Déblocage exceptionnel de l’épargne salariale : les précisions du Ministère du travail
L’article 5 de la loi dite « pouvoir d’achat » du 16 août 2022 (Lire notre décrypage de cette loi) prévoit une possibilité de déblocage exceptionnel de l’épargne salariale jusqu’au 31 décembre 2022.
Les droits à participation ou à l’intéressement, lorsqu’ils sont placés sur un plan d’épargne salariale, sont en effet par principe indisponibles durant 5 années.
Le Ministère du travail a précisé les modalités de ce dispositif dans un Questions/Réponses du 13 septembre 2022.

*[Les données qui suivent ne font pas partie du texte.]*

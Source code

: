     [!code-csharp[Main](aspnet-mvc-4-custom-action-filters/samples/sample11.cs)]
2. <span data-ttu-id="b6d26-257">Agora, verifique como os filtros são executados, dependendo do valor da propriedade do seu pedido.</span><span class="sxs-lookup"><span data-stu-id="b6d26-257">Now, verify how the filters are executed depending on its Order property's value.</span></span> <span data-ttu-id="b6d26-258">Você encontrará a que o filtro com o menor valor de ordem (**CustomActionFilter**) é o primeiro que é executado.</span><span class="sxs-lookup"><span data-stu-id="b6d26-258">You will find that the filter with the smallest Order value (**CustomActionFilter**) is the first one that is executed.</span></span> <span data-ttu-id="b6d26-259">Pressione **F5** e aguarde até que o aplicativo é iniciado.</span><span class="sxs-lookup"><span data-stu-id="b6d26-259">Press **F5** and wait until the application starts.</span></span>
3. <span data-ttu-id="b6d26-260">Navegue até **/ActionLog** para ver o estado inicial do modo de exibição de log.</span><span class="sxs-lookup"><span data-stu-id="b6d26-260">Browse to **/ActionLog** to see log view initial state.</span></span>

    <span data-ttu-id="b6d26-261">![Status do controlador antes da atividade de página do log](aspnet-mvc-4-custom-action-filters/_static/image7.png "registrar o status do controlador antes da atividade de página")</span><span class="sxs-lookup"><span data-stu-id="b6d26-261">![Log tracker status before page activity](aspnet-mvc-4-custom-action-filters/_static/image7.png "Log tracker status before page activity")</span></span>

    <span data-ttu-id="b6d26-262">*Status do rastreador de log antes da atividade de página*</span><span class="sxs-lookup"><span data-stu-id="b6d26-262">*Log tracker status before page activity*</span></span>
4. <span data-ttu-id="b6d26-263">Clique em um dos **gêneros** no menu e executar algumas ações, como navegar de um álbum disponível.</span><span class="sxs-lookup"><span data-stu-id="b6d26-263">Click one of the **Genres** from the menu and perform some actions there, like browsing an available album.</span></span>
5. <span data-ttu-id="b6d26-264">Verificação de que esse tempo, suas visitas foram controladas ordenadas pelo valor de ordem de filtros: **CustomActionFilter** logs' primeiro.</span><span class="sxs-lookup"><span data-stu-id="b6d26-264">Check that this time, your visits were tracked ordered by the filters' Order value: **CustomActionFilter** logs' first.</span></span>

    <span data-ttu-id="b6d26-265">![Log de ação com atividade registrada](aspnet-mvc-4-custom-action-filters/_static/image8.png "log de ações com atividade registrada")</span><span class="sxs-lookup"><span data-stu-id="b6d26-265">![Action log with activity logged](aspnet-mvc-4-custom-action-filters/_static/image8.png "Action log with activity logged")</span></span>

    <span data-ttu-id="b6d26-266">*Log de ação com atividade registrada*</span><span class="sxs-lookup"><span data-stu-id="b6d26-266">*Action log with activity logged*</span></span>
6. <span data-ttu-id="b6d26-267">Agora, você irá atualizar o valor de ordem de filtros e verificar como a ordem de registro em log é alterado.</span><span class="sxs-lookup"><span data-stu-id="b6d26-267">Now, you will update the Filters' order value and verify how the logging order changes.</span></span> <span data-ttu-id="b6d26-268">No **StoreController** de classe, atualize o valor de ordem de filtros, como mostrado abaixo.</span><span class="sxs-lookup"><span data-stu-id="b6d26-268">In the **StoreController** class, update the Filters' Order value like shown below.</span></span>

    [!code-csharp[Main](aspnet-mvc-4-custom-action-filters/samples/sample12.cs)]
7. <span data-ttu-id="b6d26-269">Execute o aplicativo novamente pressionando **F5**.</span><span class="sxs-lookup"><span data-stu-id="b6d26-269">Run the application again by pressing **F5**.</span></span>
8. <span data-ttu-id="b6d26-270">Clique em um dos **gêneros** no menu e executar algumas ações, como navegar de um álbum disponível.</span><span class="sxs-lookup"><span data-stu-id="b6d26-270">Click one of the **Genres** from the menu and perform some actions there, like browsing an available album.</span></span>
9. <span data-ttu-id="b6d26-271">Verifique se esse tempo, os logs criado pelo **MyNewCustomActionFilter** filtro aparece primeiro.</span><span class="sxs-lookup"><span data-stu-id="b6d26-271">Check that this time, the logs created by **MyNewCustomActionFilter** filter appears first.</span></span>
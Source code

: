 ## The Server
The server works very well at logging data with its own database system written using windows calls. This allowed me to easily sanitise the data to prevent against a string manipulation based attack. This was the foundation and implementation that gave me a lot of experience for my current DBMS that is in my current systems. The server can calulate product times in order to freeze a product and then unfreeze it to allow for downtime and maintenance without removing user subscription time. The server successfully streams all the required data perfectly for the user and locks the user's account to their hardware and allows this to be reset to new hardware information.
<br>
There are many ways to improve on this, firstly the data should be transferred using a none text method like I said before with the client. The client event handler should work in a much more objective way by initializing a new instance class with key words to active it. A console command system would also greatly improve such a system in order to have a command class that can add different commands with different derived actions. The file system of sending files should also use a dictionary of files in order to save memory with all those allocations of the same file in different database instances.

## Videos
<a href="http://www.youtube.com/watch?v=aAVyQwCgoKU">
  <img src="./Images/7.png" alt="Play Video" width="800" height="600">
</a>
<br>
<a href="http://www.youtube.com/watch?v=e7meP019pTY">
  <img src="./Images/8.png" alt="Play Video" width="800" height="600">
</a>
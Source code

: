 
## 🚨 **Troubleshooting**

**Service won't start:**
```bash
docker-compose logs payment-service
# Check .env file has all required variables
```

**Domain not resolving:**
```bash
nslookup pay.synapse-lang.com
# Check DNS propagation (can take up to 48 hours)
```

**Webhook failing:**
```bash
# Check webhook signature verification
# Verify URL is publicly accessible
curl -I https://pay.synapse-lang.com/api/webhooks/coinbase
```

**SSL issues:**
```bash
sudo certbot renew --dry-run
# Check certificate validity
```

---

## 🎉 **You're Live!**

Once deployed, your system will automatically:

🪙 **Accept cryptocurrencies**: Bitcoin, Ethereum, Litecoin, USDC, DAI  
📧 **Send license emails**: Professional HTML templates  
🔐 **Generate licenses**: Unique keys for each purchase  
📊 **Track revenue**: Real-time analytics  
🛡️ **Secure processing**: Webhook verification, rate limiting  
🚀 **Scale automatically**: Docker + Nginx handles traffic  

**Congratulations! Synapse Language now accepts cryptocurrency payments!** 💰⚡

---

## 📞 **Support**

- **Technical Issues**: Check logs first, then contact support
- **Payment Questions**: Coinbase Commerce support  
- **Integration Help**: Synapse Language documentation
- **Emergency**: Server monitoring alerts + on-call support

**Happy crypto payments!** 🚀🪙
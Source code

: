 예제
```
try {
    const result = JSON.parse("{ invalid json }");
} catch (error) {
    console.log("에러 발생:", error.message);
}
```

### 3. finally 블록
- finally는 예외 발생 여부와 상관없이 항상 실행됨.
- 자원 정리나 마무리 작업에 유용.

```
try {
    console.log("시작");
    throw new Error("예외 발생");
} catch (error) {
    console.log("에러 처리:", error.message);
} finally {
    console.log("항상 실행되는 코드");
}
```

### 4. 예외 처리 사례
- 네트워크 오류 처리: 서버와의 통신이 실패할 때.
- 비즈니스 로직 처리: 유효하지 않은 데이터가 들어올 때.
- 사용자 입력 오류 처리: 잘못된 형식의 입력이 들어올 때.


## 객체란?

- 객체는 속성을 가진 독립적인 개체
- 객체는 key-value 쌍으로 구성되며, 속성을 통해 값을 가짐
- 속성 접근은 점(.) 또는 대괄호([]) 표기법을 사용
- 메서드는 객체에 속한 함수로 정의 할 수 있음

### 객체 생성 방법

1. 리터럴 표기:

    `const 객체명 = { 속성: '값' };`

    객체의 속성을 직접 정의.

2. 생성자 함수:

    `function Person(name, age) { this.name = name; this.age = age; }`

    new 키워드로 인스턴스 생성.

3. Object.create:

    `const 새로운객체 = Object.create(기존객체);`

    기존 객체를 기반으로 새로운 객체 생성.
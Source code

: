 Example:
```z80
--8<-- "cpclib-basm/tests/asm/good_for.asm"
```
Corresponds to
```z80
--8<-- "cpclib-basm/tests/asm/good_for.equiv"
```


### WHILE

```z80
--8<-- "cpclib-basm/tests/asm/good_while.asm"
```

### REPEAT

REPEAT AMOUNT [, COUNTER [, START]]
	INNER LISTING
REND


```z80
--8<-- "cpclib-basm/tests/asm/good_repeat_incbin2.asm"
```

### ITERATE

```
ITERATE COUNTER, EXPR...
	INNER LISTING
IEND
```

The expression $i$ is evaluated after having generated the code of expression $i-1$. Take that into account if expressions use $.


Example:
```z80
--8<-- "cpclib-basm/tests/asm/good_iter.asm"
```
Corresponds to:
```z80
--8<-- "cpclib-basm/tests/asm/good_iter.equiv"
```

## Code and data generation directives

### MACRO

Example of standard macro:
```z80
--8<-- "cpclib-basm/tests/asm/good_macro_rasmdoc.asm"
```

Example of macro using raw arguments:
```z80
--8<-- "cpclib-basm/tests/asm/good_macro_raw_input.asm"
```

Retour synthétique sur ce Questions/Réponses.
ENTREPRISES CONCERNEES
Sont concernées toutes les entreprises disposant :
- d’un régime de participation sont concernées (régime d’autorité et régime de participation volontaire compris),
- d’un régime d’intéressement,
- d’un plan d’épargne salariale.
BENEFICIAIRES DU DEBLOCAGE EXCEPTIONNEL
Sont concernés :
- les salariés de l’entreprise quelle que soit la nature de leur contrat de travail,
- les anciens salariés,
- les bénéficiaires définis à l’article L. 3332-2 du Code du travail, à savoir notamment les chefs d’entreprises, les présidents et directeurs généraux.
EPARGNE SALARIALE CONCERNEE
SOMMES CONCERNEES PAR LE DEBLOCAGE
L’ensemble des sommes issues de la participation et de l’intéressement investies avant le 1er janvier 2022, y compris l’abondement de l’employeur qui s’y rattache ou le supplément de participation ou d’intéressement sont concernées par le déblocage.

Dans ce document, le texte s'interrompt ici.